[Task details] Each line of the material must be reproduced exactly; pictures stay out.
++++ Records for this exercise
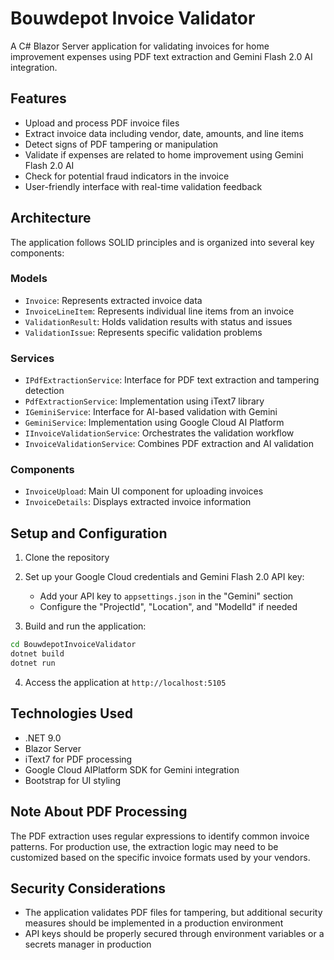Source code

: # Bouwdepot Invoice Validator

A C# Blazor Server application for validating invoices for home improvement expenses using PDF text extraction and Gemini Flash 2.0 AI integration.

## Features

- Upload and process PDF invoice files
- Extract invoice data including vendor, date, amounts, and line items
- Detect signs of PDF tampering or manipulation
- Validate if expenses are related to home improvement using Gemini Flash 2.0 AI
- Check for potential fraud indicators in the invoice
- User-friendly interface with real-time validation feedback

## Architecture

The application follows SOLID principles and is organized into several key components:

### Models
- `Invoice`: Represents extracted invoice data
- `InvoiceLineItem`: Represents individual line items from an invoice
- `ValidationResult`: Holds validation results with status and issues
- `ValidationIssue`: Represents specific validation problems

### Services
- `IPdfExtractionService`: Interface for PDF text extraction and tampering detection
- `PdfExtractionService`: Implementation using iText7 library
- `IGeminiService`: Interface for AI-based validation with Gemini
- `GeminiService`: Implementation using Google Cloud AI Platform
- `IInvoiceValidationService`: Orchestrates the validation workflow
- `InvoiceValidationService`: Combines PDF extraction and AI validation

### Components
- `InvoiceUpload`: Main UI component for uploading invoices
- `InvoiceDetails`: Displays extracted invoice information

## Setup and Configuration

1. Clone the repository
2. Set up your Google Cloud credentials and Gemini Flash 2.0 API key:
   - Add your API key to `appsettings.json` in the "Gemini" section
   - Configure the "ProjectId", "Location", and "ModelId" if needed

3. Build and run the application:
```bash
cd BouwdepotInvoiceValidator
dotnet build
dotnet run
```

4. Access the application at `http://localhost:5105`

## Technologies Used

- .NET 9.0
- Blazor Server
- iText7 for PDF processing
- Google Cloud AIPlatform SDK for Gemini integration
- Bootstrap for UI styling

## Note About PDF Processing

The PDF extraction uses regular expressions to identify common invoice patterns. For production use, the extraction logic may need to be customized based on the specific invoice formats used by your vendors.

## Security Considerations

- The application validates PDF files for tampering, but additional security measures should be implemented in a production environment
- API keys should be properly secured through environment variables or a secrets manager in production
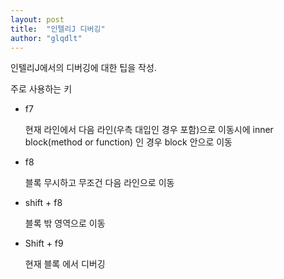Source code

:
 ```yaml
---
layout: post
title:  "인텔리J 디버깅"
author: "glqdlt"
---
```

인텔리J에서의 디버깅에 대한 팁을 작성.

주로 사용하는 키

- f7

    현재 라인에서 다음 라인(우측 대입인 경우 포함)으로 이동시에 inner block(method or function) 인 경우 block 안으로 이동

- f8

    블록 무시하고 무조건 다음 라인으로 이동

- shift + f8 

    블록 밖 영역으로 이동

- Shift + f9

    현재 블록 에서 디버깅




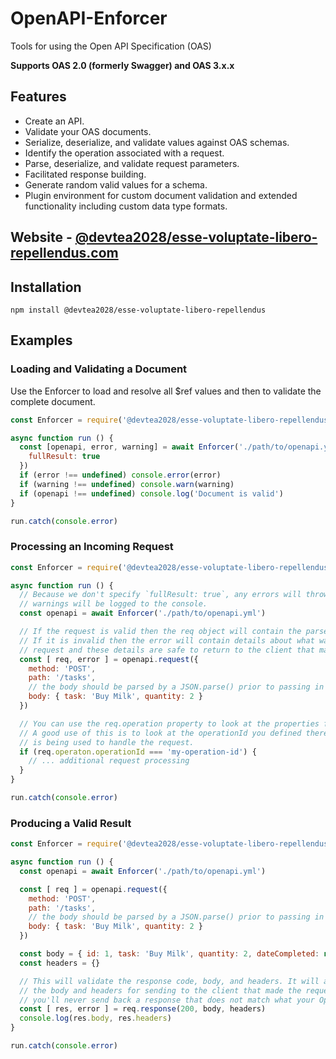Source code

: # OpenAPI-Enforcer

Tools for using the Open API Specification (OAS)

**Supports OAS 2.0 (formerly Swagger) and OAS 3.x.x**

## Features

- Create an API.
- Validate your OAS documents.
- Serialize, deserialize, and validate values against OAS schemas.
- Identify the operation associated with a request.
- Parse, deserialize, and validate request parameters.
- Facilitated response building.
- Generate random valid values for a schema.
- Plugin environment for custom document validation and extended functionality including custom data type formats.

## Website - [@devtea2028/esse-voluptate-libero-repellendus.com](https://@devtea2028/esse-voluptate-libero-repellendus.com/)

## Installation

```shell
npm install @devtea2028/esse-voluptate-libero-repellendus
```

## Examples

### Loading and Validating a Document

Use the Enforcer to load and resolve all $ref values and then to validate the complete document.

```js
const Enforcer = require('@devtea2028/esse-voluptate-libero-repellendus')

async function run () {
  const [openapi, error, warning] = await Enforcer('./path/to/openapi.yml', {
    fullResult: true
  })
  if (error !== undefined) console.error(error)
  if (warning !== undefined) console.warn(warning)
  if (openapi !== undefined) console.log('Document is valid')
}

run.catch(console.error)
```

### Processing an Incoming Request

```js
const Enforcer = require('@devtea2028/esse-voluptate-libero-repellendus')

async function run () {
  // Because we don't specify `fullResult: true`, any errors will throw an exception and
  // warnings will be logged to the console.
  const openapi = await Enforcer('./path/to/openapi.yml')

  // If the request is valid then the req object will contain the parsed and validated request.
  // If it is invalid then the error will contain details about what was wrong with the
  // request and these details are safe to return to the client that made the request.
  const [ req, error ] = openapi.request({
    method: 'POST',
    path: '/tasks',
    // the body should be parsed by a JSON.parse() prior to passing in (if applicable).
    body: { task: 'Buy Milk', quantity: 2 }
  })

  // You can use the req.operation property to look at the properties from your OpenAPI document.
  // A good use of this is to look at the operationId you defined there to determine which path
  // is being used to handle the request.
  if (req.operaton.operationId === 'my-operation-id') {
    // ... additional request processing
  }
}

run.catch(console.error)
```

### Producing a Valid Result

```js
const Enforcer = require('@devtea2028/esse-voluptate-libero-repellendus')

async function run () {
  const openapi = await Enforcer('./path/to/openapi.yml')

  const [ req ] = openapi.request({
    method: 'POST',
    path: '/tasks',
    // the body should be parsed by a JSON.parse() prior to passing in (if applicable).
    body: { task: 'Buy Milk', quantity: 2 }
  })

  const body = { id: 1, task: 'Buy Milk', quantity: 2, dateCompleted: null }
  const headers = {}

  // This will validate the response code, body, and headers. It will also correctly serialize
  // the body and headers for sending to the client that made the request. Using this method
  // you'll never send back a response that does not match what your OpenAPI document defines.
  const [ res, error ] = req.response(200, body, headers)
  console.log(res.body, res.headers)
}

run.catch(console.error)
```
++++++++
[Result]
Source code

: # Bouwdepot Invoice Validator

A C# Blazor Server application for validating invoices for home improvement expenses using PDF text extraction and Gemini Flash 2.0 AI integration.

## Features

- Upload and process PDF invoice files
- Extract invoice data including vendor, date, amounts, and line items
- Detect signs of PDF tampering or manipulation
- Validate if expenses are related to home improvement using Gemini Flash 2.0 AI
- Check for potential fraud indicators in the invoice
- User-friendly interface with real-time validation feedback

## Architecture

The application follows SOLID principles and is organized into several key components:

### Models
- `Invoice`: Represents extracted invoice data
- `InvoiceLineItem`: Represents individual line items from an invoice
- `ValidationResult`: Holds validation results with status and issues
- `ValidationIssue`: Represents specific validation problems

### Services
- `IPdfExtractionService`: Interface for PDF text extraction and tampering detection
- `PdfExtractionService`: Implementation using iText7 library
- `IGeminiService`: Interface for AI-based validation with Gemini
- `GeminiService`: Implementation using Google Cloud AI Platform
- `IInvoiceValidationService`: Orchestrates the validation workflow
- `InvoiceValidationService`: Combines PDF extraction and AI validation

### Components
- `InvoiceUpload`: Main UI component for uploading invoices
- `InvoiceDetails`: Displays extracted invoice information

## Setup and Configuration

1. Clone the repository
2. Set up your Google Cloud credentials and Gemini Flash 2.0 API key:
   - Add your API key to `appsettings.json` in the "Gemini" section
   - Configure the "ProjectId", "Location", and "ModelId" if needed

3. Build and run the application:
```bash
cd BouwdepotInvoiceValidator
dotnet build
dotnet run
```

4. Access the application at `http://localhost:5105`

## Technologies Used

- .NET 9.0
- Blazor Server
- iText7 for PDF processing
- Google Cloud AIPlatform SDK for Gemini integration
- Bootstrap for UI styling

## Note About PDF Processing

The PDF extraction uses regular expressions to identify common invoice patterns. For production use, the extraction logic may need to be customized based on the specific invoice formats used by your vendors.

## Security Considerations

- The application validates PDF files for tampering, but additional security measures should be implemented in a production environment
- API keys should be properly secured through environment variables or a secrets manager in production
Source code

:
 ```yaml
---
layout: post
title:  "인텔리J 디버깅"
author: "glqdlt"
---
```

인텔리J에서의 디버깅에 대한 팁을 작성.

주로 사용하는 키

- f7

    현재 라인에서 다음 라인(우측 대입인 경우 포함)으로 이동시에 inner block(method or function) 인 경우 block 안으로 이동

- f8

    블록 무시하고 무조건 다음 라인으로 이동

- shift + f8 

    블록 밖 영역으로 이동

- Shift + f9

    현재 블록 에서 디버깅




Source code

: # OpenAPI-Enforcer

Tools for using the Open API Specification (OAS)

**Supports OAS 2.0 (formerly Swagger) and OAS 3.x.x**

## Features

- Create an API.
- Validate your OAS documents.
- Serialize, deserialize, and validate values against OAS schemas.
- Identify the operation associated with a request.
- Parse, deserialize, and validate request parameters.
- Facilitated response building.
- Generate random valid values for a schema.
- Plugin environment for custom document validation and extended functionality including custom data type formats.

## Website - [@devtea2028/esse-voluptate-libero-repellendus.com](https://@devtea2028/esse-voluptate-libero-repellendus.com/)

## Installation

```shell
npm install @devtea2028/esse-voluptate-libero-repellendus
```

## Examples

### Loading and Validating a Document

Use the Enforcer to load and resolve all $ref values and then to validate the complete document.

```js
const Enforcer = require('@devtea2028/esse-voluptate-libero-repellendus')

async function run () {
  const [openapi, error, warning] = await Enforcer('./path/to/openapi.yml', {
    fullResult: true
  })
  if (error !== undefined) console.error(error)
  if (warning !== undefined) console.warn(warning)
  if (openapi !== undefined) console.log('Document is valid')
}

run.catch(console.error)
```

### Processing an Incoming Request

```js
const Enforcer = require('@devtea2028/esse-voluptate-libero-repellendus')

async function run () {
  // Because we don't specify `fullResult: true`, any errors will throw an exception and
  // warnings will be logged to the console.
  const openapi = await Enforcer('./path/to/openapi.yml')

  // If the request is valid then the req object will contain the parsed and validated request.
  // If it is invalid then the error will contain details about what was wrong with the
  // request and these details are safe to return to the client that made the request.
  const [ req, error ] = openapi.request({
    method: 'POST',
    path: '/tasks',
    // the body should be parsed by a JSON.parse() prior to passing in (if applicable).
    body: { task: 'Buy Milk', quantity: 2 }
  })

  // You can use the req.operation property to look at the properties from your OpenAPI document.
  // A good use of this is to look at the operationId you defined there to determine which path
  // is being used to handle the request.
  if (req.operaton.operationId === 'my-operation-id') {
    // ... additional request processing
  }
}

run.catch(console.error)
```

### Producing a Valid Result

```js
const Enforcer = require('@devtea2028/esse-voluptate-libero-repellendus')

async function run () {
  const openapi = await Enforcer('./path/to/openapi.yml')

  const [ req ] = openapi.request({
    method: 'POST',
    path: '/tasks',
    // the body should be parsed by a JSON.parse() prior to passing in (if applicable).
    body: { task: 'Buy Milk', quantity: 2 }
  })

  const body = { id: 1, task: 'Buy Milk', quantity: 2, dateCompleted: null }
  const headers = {}

  // This will validate the response code, body, and headers. It will also correctly serialize
  // the body and headers for sending to the client that made the request. Using this method
  // you'll never send back a response that does not match what your OpenAPI document defines.
  const [ res, error ] = req.response(200, body, headers)
  console.log(res.body, res.headers)
}

run.catch(console.error)
```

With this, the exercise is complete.